### [TASK DETAILS]
Within the listing below, filter for "support" and copy every matching line.

### [EXERCISE INPUTS]
-- Opening Marker --

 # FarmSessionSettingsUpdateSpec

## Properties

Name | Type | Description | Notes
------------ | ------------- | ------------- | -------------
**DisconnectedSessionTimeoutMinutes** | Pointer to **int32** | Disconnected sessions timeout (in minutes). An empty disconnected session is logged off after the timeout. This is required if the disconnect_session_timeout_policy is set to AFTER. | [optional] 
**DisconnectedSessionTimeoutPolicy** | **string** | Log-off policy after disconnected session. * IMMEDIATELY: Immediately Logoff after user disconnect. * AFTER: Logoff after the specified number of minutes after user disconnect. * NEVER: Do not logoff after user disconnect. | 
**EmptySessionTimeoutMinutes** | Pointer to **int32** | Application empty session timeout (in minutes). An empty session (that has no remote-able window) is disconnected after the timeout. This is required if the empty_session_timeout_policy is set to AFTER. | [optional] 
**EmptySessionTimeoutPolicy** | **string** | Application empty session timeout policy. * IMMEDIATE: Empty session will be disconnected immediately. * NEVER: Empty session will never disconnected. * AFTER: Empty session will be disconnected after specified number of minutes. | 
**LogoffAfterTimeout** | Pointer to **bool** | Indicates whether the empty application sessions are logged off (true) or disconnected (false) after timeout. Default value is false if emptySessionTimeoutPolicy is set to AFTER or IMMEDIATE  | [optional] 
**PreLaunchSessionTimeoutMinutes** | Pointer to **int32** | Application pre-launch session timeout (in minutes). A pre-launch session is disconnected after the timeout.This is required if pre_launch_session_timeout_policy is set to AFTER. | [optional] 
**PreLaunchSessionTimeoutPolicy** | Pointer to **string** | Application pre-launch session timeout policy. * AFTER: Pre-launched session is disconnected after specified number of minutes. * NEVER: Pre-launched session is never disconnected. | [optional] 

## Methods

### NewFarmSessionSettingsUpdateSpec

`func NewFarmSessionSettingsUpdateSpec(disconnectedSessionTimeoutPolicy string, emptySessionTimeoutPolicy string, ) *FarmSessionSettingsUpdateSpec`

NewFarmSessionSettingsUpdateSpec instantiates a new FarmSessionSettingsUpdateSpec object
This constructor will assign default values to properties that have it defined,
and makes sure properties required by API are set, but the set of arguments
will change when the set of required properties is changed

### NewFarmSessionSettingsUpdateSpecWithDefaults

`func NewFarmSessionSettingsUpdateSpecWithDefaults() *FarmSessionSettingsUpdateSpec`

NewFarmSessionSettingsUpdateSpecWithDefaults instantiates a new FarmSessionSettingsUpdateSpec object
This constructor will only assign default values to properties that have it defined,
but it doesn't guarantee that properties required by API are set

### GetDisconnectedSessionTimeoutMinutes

-- Closing Marker --
-- Opening Marker --

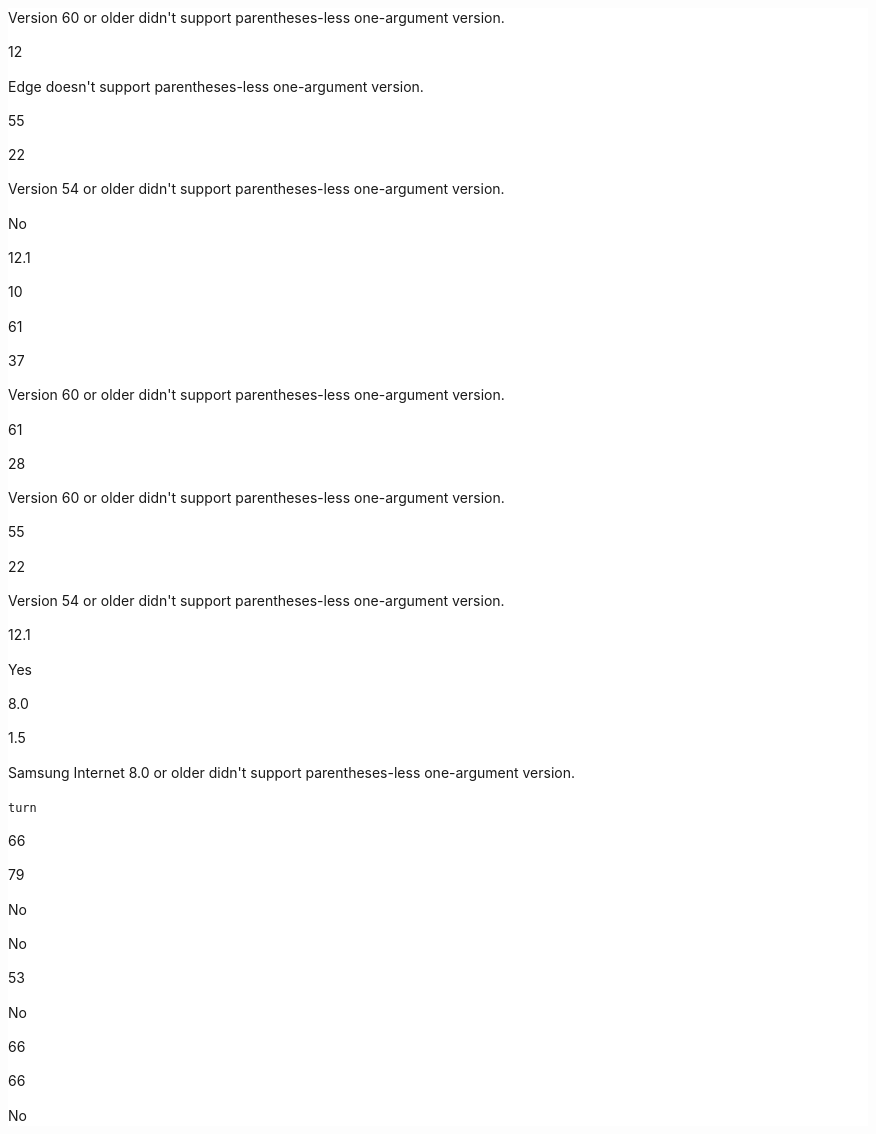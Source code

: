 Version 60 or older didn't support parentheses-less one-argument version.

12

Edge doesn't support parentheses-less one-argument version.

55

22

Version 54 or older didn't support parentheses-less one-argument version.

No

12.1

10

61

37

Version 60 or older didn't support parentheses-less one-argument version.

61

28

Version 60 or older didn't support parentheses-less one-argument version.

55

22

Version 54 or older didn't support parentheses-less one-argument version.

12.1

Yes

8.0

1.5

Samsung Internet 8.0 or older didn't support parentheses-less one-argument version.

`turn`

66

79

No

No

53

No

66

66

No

-- Closing Marker --
-- Opening Marker --

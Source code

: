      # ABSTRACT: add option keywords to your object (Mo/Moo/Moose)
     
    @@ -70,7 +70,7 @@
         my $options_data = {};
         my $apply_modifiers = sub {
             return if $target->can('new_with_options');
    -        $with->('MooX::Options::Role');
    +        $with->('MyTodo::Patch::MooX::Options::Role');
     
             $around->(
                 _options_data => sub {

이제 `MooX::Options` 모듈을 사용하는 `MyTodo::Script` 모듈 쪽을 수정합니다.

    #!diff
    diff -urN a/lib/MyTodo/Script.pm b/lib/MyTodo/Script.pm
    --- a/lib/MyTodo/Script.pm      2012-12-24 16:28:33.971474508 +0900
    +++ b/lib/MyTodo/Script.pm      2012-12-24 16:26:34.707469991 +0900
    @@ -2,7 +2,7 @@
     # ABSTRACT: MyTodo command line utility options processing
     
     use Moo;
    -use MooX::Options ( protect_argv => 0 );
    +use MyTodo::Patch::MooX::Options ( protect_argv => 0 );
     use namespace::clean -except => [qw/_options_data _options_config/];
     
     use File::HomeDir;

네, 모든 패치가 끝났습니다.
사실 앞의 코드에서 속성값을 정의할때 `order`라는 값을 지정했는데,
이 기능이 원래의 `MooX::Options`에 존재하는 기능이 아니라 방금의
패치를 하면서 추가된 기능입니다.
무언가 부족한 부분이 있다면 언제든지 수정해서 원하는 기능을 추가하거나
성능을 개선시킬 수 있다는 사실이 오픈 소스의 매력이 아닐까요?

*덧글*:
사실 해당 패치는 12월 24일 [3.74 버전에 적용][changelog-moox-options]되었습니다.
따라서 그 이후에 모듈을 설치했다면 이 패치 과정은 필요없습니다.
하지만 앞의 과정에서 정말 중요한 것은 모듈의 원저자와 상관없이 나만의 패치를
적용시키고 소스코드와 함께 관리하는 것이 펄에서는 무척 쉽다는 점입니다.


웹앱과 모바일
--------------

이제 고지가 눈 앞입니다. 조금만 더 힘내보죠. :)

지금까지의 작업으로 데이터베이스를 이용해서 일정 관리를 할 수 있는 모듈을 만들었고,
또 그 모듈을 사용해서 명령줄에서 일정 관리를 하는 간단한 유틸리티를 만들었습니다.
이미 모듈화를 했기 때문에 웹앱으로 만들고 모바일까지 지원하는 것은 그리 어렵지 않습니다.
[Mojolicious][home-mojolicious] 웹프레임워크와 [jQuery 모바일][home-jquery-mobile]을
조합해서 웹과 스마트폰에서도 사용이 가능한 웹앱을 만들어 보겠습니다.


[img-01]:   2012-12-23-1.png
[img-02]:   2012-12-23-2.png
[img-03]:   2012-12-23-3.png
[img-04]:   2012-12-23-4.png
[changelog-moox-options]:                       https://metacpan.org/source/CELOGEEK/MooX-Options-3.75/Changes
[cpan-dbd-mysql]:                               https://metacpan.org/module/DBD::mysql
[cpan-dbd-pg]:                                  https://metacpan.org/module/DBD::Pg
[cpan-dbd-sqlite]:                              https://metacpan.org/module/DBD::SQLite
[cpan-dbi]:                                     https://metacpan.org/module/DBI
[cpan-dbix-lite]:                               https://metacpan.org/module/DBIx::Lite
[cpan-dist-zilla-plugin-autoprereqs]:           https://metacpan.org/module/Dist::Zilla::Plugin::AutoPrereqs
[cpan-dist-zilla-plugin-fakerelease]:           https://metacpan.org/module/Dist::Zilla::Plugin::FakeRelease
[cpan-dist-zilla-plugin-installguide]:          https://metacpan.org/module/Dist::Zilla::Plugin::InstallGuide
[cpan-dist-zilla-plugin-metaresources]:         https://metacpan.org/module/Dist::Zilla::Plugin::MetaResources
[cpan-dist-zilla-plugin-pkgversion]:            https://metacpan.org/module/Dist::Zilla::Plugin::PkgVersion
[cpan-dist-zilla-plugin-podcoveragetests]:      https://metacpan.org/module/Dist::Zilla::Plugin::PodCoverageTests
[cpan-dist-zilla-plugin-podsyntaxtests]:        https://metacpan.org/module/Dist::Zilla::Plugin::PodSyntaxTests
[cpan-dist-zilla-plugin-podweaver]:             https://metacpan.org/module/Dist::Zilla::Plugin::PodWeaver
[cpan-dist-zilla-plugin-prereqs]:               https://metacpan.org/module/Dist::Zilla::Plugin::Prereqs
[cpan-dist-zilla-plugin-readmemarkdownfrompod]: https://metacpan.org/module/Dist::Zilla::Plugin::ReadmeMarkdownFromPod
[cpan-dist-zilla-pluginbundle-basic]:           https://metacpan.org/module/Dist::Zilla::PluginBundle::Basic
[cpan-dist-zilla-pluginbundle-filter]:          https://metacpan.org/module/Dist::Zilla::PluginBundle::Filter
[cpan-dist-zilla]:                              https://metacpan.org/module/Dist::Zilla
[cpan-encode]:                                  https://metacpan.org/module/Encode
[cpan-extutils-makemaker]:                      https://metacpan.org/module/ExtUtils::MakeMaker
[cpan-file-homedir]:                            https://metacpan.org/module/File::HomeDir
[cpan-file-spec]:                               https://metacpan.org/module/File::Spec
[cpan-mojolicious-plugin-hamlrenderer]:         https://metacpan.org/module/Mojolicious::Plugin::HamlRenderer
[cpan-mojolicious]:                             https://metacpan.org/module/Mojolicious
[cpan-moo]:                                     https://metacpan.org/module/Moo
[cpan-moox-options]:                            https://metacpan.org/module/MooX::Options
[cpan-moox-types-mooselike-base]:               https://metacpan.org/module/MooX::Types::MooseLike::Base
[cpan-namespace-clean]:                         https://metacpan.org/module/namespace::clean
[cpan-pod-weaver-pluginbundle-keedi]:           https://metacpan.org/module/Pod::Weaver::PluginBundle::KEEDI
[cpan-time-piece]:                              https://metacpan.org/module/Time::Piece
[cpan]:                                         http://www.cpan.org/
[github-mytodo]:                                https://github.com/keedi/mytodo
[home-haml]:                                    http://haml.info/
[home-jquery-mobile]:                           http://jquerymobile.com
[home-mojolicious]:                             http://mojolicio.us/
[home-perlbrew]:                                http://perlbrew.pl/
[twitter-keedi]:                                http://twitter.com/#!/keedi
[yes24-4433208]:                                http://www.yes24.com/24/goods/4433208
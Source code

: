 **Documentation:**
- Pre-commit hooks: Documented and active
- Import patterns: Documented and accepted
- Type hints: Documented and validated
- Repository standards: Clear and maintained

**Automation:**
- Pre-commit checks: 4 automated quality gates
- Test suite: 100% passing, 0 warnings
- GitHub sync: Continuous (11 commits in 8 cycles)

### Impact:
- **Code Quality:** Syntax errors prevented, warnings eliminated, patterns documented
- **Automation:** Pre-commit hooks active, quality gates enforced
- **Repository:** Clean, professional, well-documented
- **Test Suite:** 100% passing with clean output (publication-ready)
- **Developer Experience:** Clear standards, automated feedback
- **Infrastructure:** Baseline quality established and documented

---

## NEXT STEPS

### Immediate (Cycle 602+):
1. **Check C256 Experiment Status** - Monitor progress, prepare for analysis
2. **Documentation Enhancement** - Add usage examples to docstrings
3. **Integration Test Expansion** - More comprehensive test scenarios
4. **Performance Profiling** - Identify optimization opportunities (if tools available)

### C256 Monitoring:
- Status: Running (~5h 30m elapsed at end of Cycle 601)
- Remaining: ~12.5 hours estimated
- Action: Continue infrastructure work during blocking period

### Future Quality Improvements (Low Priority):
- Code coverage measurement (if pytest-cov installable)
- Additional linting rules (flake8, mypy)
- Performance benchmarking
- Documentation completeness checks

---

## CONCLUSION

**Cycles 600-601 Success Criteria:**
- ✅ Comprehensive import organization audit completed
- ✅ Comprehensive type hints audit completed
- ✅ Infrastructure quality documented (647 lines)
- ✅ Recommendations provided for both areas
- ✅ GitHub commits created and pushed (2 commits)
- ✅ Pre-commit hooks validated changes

-- Closing Marker --

### [OUTPUT FOR THIS EXERCISE]
: Version 60 or older didn't support parentheses-less one-argument version.
Edge doesn't support parentheses-less one-argument version.
Version 54 or older didn't support parentheses-less one-argument version.
Version 60 or older didn't support parentheses-less one-argument version.
Version 60 or older didn't support parentheses-less one-argument version.
Version 54 or older didn't support parentheses-less one-argument version.
Samsung Internet 8.0 or older didn't support parentheses-less one-argument version.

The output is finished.